In addition to Major League Baseball and Players Association needing to arrive at an agreement on an economic plan for the 2020 regular season, the two sides must also negotiate health and safety protocols in response to the coronavirus (COVID-19) pandemic.
While MLB was preparing their initial proposal for financial matters, they first provided the MLBPA with a look at a 67-page document that suggested various means players would need to abide by if this season were to be held.
The thorough report called for a slew of changes, such as eliminating spitting and high-fives, having non-field personnel constantly wearing masks, and potentially using empty stands to comply with physical distance guidelines.
Although MLB and the MLBPA remain in disagreement over salaries for this season, the league did have a positive response to feedback from the union regarding the health and safety protocols, according to Ken Rosenthal and Evan Drellich of The Athletic:
The union offered comments on the league’s original 67-page proposal, and the league mostly signed off on them, one source said. Still to be negotiated: The ability of players, both high-risk and not, to opt out of the season entirely.

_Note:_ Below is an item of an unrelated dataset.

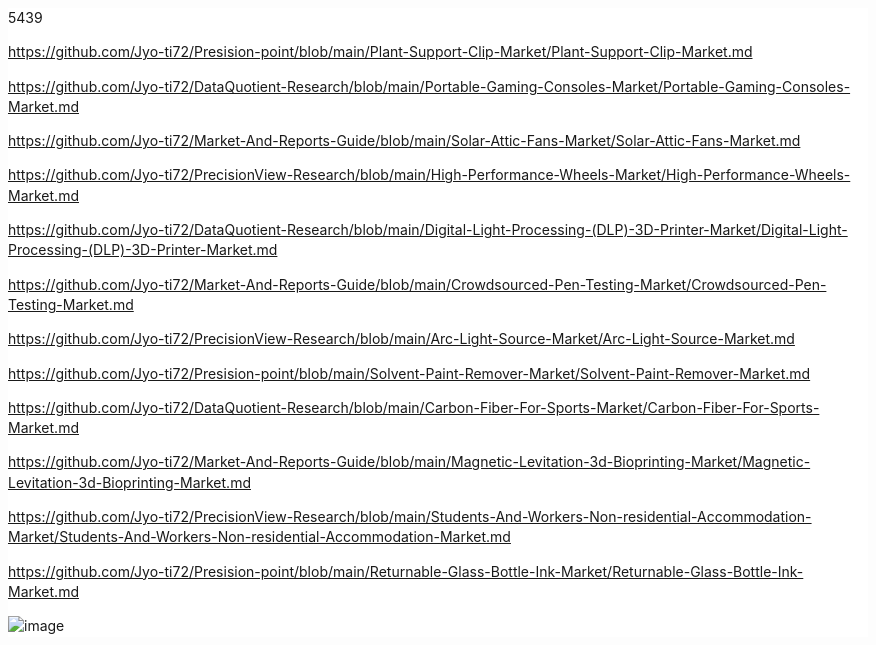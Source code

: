 5439</p><p><a href="https://github.com/Jyo-ti72/Presision-point/blob/main/Plant-Support-Clip-Market/Plant-Support-Clip-Market.md">https://github.com/Jyo-ti72/Presision-point/blob/main/Plant-Support-Clip-Market/Plant-Support-Clip-Market.md</a></p><p><a href="https://github.com/Jyo-ti72/DataQuotient-Research/blob/main/Portable-Gaming-Consoles-Market/Portable-Gaming-Consoles-Market.md">https://github.com/Jyo-ti72/DataQuotient-Research/blob/main/Portable-Gaming-Consoles-Market/Portable-Gaming-Consoles-Market.md</a></p><p><a href="https://github.com/Jyo-ti72/Market-And-Reports-Guide/blob/main/Solar-Attic-Fans-Market/Solar-Attic-Fans-Market.md">https://github.com/Jyo-ti72/Market-And-Reports-Guide/blob/main/Solar-Attic-Fans-Market/Solar-Attic-Fans-Market.md</a></p><p><a href="https://github.com/Jyo-ti72/PrecisionView-Research/blob/main/High-Performance-Wheels-Market/High-Performance-Wheels-Market.md">https://github.com/Jyo-ti72/PrecisionView-Research/blob/main/High-Performance-Wheels-Market/High-Performance-Wheels-Market.md</a></p><p><a href="https://github.com/Jyo-ti72/DataQuotient-Research/blob/main/Digital-Light-Processing-(DLP)-3D-Printer-Market/Digital-Light-Processing-(DLP)-3D-Printer-Market.md">https://github.com/Jyo-ti72/DataQuotient-Research/blob/main/Digital-Light-Processing-(DLP)-3D-Printer-Market/Digital-Light-Processing-(DLP)-3D-Printer-Market.md</a></p><p><a href="https://github.com/Jyo-ti72/Market-And-Reports-Guide/blob/main/Crowdsourced-Pen-Testing-Market/Crowdsourced-Pen-Testing-Market.md">https://github.com/Jyo-ti72/Market-And-Reports-Guide/blob/main/Crowdsourced-Pen-Testing-Market/Crowdsourced-Pen-Testing-Market.md</a></p><p><a href="https://github.com/Jyo-ti72/PrecisionView-Research/blob/main/Arc-Light-Source-Market/Arc-Light-Source-Market.md">https://github.com/Jyo-ti72/PrecisionView-Research/blob/main/Arc-Light-Source-Market/Arc-Light-Source-Market.md</a></p><p><a href="https://github.com/Jyo-ti72/Presision-point/blob/main/Solvent-Paint-Remover-Market/Solvent-Paint-Remover-Market.md">https://github.com/Jyo-ti72/Presision-point/blob/main/Solvent-Paint-Remover-Market/Solvent-Paint-Remover-Market.md</a></p><p><a href="https://github.com/Jyo-ti72/DataQuotient-Research/blob/main/Carbon-Fiber-For-Sports-Market/Carbon-Fiber-For-Sports-Market.md">https://github.com/Jyo-ti72/DataQuotient-Research/blob/main/Carbon-Fiber-For-Sports-Market/Carbon-Fiber-For-Sports-Market.md</a></p><p><a href="https://github.com/Jyo-ti72/Market-And-Reports-Guide/blob/main/Magnetic-Levitation-3d-Bioprinting-Market/Magnetic-Levitation-3d-Bioprinting-Market.md">https://github.com/Jyo-ti72/Market-And-Reports-Guide/blob/main/Magnetic-Levitation-3d-Bioprinting-Market/Magnetic-Levitation-3d-Bioprinting-Market.md</a></p><p><a href="https://github.com/Jyo-ti72/PrecisionView-Research/blob/main/Students-And-Workers-Non-residential-Accommodation-Market/Students-And-Workers-Non-residential-Accommodation-Market.md">https://github.com/Jyo-ti72/PrecisionView-Research/blob/main/Students-And-Workers-Non-residential-Accommodation-Market/Students-And-Workers-Non-residential-Accommodation-Market.md</a></p><p><a href="https://github.com/Jyo-ti72/Presision-point/blob/main/Returnable-Glass-Bottle-Ink-Market/Returnable-Glass-Bottle-Ink-Market.md">https://github.com/Jyo-ti72/Presision-point/blob/main/Returnable-Glass-Bottle-Ink-Market/Returnable-Glass-Bottle-Ink-Market.md</a></p>
![image](https://github.com/user-attachments/assets/9ab043bf-d9c9-4304-aecd-42b29ea5b514)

Although players would need to break from long-held norms, they generally have been receptive to complying with changes so long as it paved the way returning to the field.

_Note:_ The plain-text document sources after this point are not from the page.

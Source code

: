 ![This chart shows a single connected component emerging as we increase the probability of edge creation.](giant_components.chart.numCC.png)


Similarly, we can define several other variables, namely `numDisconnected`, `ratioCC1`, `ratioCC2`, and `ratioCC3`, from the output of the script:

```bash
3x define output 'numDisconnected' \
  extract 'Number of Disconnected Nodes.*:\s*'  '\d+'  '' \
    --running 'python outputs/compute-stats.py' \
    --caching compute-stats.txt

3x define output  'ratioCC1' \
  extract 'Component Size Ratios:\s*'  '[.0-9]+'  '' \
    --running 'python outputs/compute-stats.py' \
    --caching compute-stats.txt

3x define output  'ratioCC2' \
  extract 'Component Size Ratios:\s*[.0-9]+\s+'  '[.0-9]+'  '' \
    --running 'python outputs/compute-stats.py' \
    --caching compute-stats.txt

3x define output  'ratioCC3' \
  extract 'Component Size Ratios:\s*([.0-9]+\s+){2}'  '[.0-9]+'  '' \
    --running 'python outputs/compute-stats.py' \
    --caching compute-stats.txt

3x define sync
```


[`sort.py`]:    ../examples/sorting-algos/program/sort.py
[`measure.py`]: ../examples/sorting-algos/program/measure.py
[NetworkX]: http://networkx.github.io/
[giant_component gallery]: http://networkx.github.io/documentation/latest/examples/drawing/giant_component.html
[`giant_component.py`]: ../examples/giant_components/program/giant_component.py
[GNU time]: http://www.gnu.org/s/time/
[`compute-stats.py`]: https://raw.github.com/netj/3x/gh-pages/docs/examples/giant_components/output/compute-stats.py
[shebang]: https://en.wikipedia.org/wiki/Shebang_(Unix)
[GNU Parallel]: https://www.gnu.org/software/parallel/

“I just hope they can figure out a way where we can at least elbow dab or something. I need some encouragement from the guys,” Clayton Kershaw said during a recent Los Angeles Dodgers Zoom party.
“Everybody knows I like to get a firm fist-bump, so I need something. I think I could maybe do away with spitting, but I think most guys would say they couldn’t do that. We’re going to need to figure it out.”
Justin Turner added: “It’s tough, because there’s so many little nuances in the game of baseball. I think teammates enjoy celebrating during the game and a lot of that is by high-fiving or a nice pat on the butt when a guy walks by and you say, ‘Nice play.’
“To not have that anymore, there’s going to have to be new creative ways to celebrate those moments. One thing about baseball that’s cool is the pregame handshakes. We’re going to have to do something else for that, too.”
That the two sides are largely in agreement on safety is one of the few positive developments in what’s been a contentious past few weeks.
MLB predictably rejected the 114-game proposal from the Players Association, but rather than present their own counter, the league is said to be internally discussing the possibility of simply imposing a shorter season.